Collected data
* * * * * * *
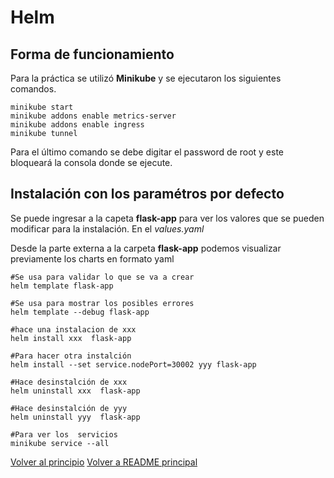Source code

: # Helm

<a name="top"></a>
## Forma de funcionamiento

Para la práctica se utilizó **Minikube** y se ejecutaron los siguientes comandos. 
```
minikube start 
minikube addons enable metrics-server
minikube addons enable ingress
minikube tunnel 
```
Para el último comando se debe digitar el password de root y este bloqueará la consola donde se ejecute. 

## Instalación con los paramétros por defecto

Se puede ingresar a la capeta **flask-app** para ver los valores que se pueden modificar para la instalación. En el *values.yaml*


Desde la parte externa a la carpeta **flask-app** podemos visualizar previamente los charts en formato yaml

```
#Se usa para validar lo que se va a crear
helm template flask-app

#Se usa para mostrar los posibles errores
helm template --debug flask-app

#hace una instalacion de xxx
helm install xxx  flask-app

#Para hacer otra instalción 
helm install --set service.nodePort=30002 yyy flask-app 

#Hace desinstalción de xxx
helm uninstall xxx  flask-app 

#Hace desinstalción de yyy
helm uninstall yyy  flask-app 

#Para ver los  servicios
minikube service --all

```


[Volver al principio](#top)
[Volver a README principal](../README.md)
* * * * * * *
Using the records above, find and show each line with the string "enable".

minikube addons enable metrics-server
minikube addons enable ingress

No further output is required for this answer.